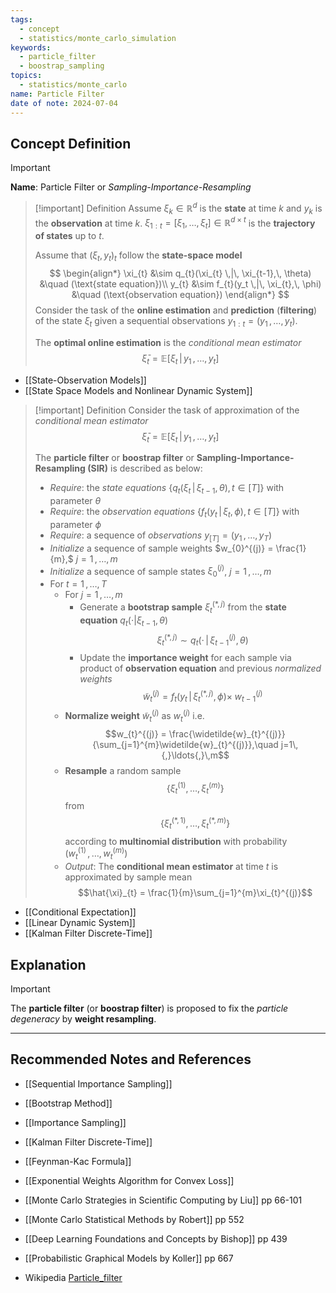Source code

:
 ```yaml
---
tags:
  - concept
  - statistics/monte_carlo_simulation
keywords:
  - particle_filter
  - boostrap_sampling
topics:
  - statistics/monte_carlo
name: Particle Filter
date of note: 2024-07-04
---
```


## Concept Definition

>[!important]
>**Name**: Particle Filter or *Sampling-Importance-Resampling*

>[!important] Definition
>Assume $\xi_{k} \in \mathbb{R}^{d}$ is the **state** at time $k$ and $y_{k}$ is the **observation** at time $k$. $\xi_{1:t} = [\xi_1, \ldots, \xi_{t}] \in \mathbb{R}^{d \times t}$ is the **trajectory of states** up to $t$. 
>
>Assume that $(\xi_{t}, y_{t})_{t}$ follow the **state-space model**
>$$
> \begin{align*}
> \xi_{t} &\sim q_{t}(\xi_{t} \,|\, \xi_{t-1},\, \theta) &\quad (\text{state equation})\\
> y_{t} &\sim f_{t}(y_t \,|\, \xi_{t},\, \phi) &\quad (\text{observation equation})
> \end{align*}
>$$
>Consider the task of the **online estimation** and **prediction** (**filtering**) of the state $\xi_{t}$ given a sequential observations $y_{1:t} = (y_{1}\,{,}\ldots{,}\,y_{t}).$  
>
>The **optimal online estimation** is the *conditional mean estimator*
>$$
>\bar{\xi}_{t} =  \mathbb{E}\left[ \xi_{t} \,|\,  y_{1}\,{,}\ldots{,}\,y_{t} \right]
>$$

- [[State-Observation Models]] 
- [[State Space Models and Nonlinear Dynamic System]]


>[!important] Definition
>Consider the task of approximation of  the *conditional mean estimator*
>$$
>\bar{\xi}_{t} =  \mathbb{E}\left[ \xi_{t} \,|\,  y_{1}\,{,}\ldots{,}\,y_{t} \right]
>$$
>
>The **particle filter** or **boostrap filter** or **Sampling-Importance-Resampling (SIR)**  is described as below:
>
>- *Require*: the *state equations* $\left\{ q_{t}(\xi_{t}\,|\,\xi_{t-1}, \theta),\, t\in [T] \right\}$ with parameter $\theta$
>- *Require*: the *observation equations* $\left\{ f_{t}(y_{t}\,|\,\xi_{t},\, \phi),\, t\in [T] \right\}$ with parameter $\phi$
>- *Require*:  a sequence of *observations* $y_{[T]} = (y_{1} \,{,}\ldots{,}\,y_{T})$
>- *Initialize* a sequence of sample weights $w_{0}^{(j)} = \frac{1}{m},$ $j=1\,{,}\ldots{,}\,m$
>- *Initialize* a sequence of sample states $\xi_{0}^{(j)}$, $j=1\,{,}\ldots{,}\,m$
>- For $t= 1 \,{,}\ldots{,}\,T$
>	- For $j= 1\,{,}\ldots{,}\,m$
>		- Generate a **bootstrap sample** $\xi_{t}^{(*,j)}$ from the **state equation** $q_{t}(\cdot|\xi_{t-1},\,\theta)$  $$\xi_{t}^{(*,j)} \sim q_{t}(\cdot\, | \, \xi_{t-1}^{(j)}, \theta)$$
>		- Update the **importance weight** for each sample via product of **observation equation** and previous *normalized weights* $$\widetilde{w}_{t}^{(j)} = f_{t}(y_{t} \,|\, \xi_{t}^{(*,j)}, \phi)\times \;w_{t-1}^{(j)}$$
>	- **Normalize weight** $\widetilde{w}_{t}^{(j)}$ as $w_{t}^{(j)}$ i.e. $$w_{t}^{(j)} = \frac{\widetilde{w}_{t}^{(j)}}{\sum_{j=1}^{m}\widetilde{w}_{t}^{(j)}},\quad j=1\,{,}\ldots{,}\,m$$
>	- **Resample** a random sample $$\{\xi_{t}^{(1)}, \ldots, \xi_{t}^{(m)}\}$$ from $$\{\xi_{t}^{(*,1)}, \ldots, \xi_{t}^{(*,m)}\}$$ according to **multinomial distribution** with probability $(w_{t}^{(1)}\,{,}\ldots{,}\,w_{t}^{(m)})$
>	- *Output*: The **conditional mean estimator** at time $t$ is approximated by sample mean $$\hat{\xi}_{t} = \frac{1}{m}\sum_{j=1}^{m}\xi_{t}^{(j)}$$

- [[Conditional Expectation]]
- [[Linear Dynamic System]]
- [[Kalman Filter Discrete-Time]]



## Explanation


>[!important] 
>The **particle filter** (or **boostrap filter**) is proposed to fix the *particle degeneracy* by  **weight resampling**.



-----------
##  Recommended Notes and References


- [[Sequential Importance Sampling]]
- [[Bootstrap Method]]
- [[Importance Sampling]]
- [[Kalman Filter Discrete-Time]]

- [[Feynman-Kac Formula]]


- [[Exponential Weights Algorithm for Convex Loss]]


- [[Monte Carlo Strategies in Scientific Computing by Liu]] pp 66-101
- [[Monte Carlo Statistical Methods by Robert]] pp 552

- [[Deep Learning Foundations and Concepts by Bishop]] pp 439
- [[Probabilistic Graphical Models by Koller]] pp 667
- Wikipedia [Particle_filter](https://en.wikipedia.org/wiki/Particle_filter)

▸ **WORK TASK**
Count how many lines of the listing above include "Models" and report that number alone.

▸ **ANSWER SPACE**
3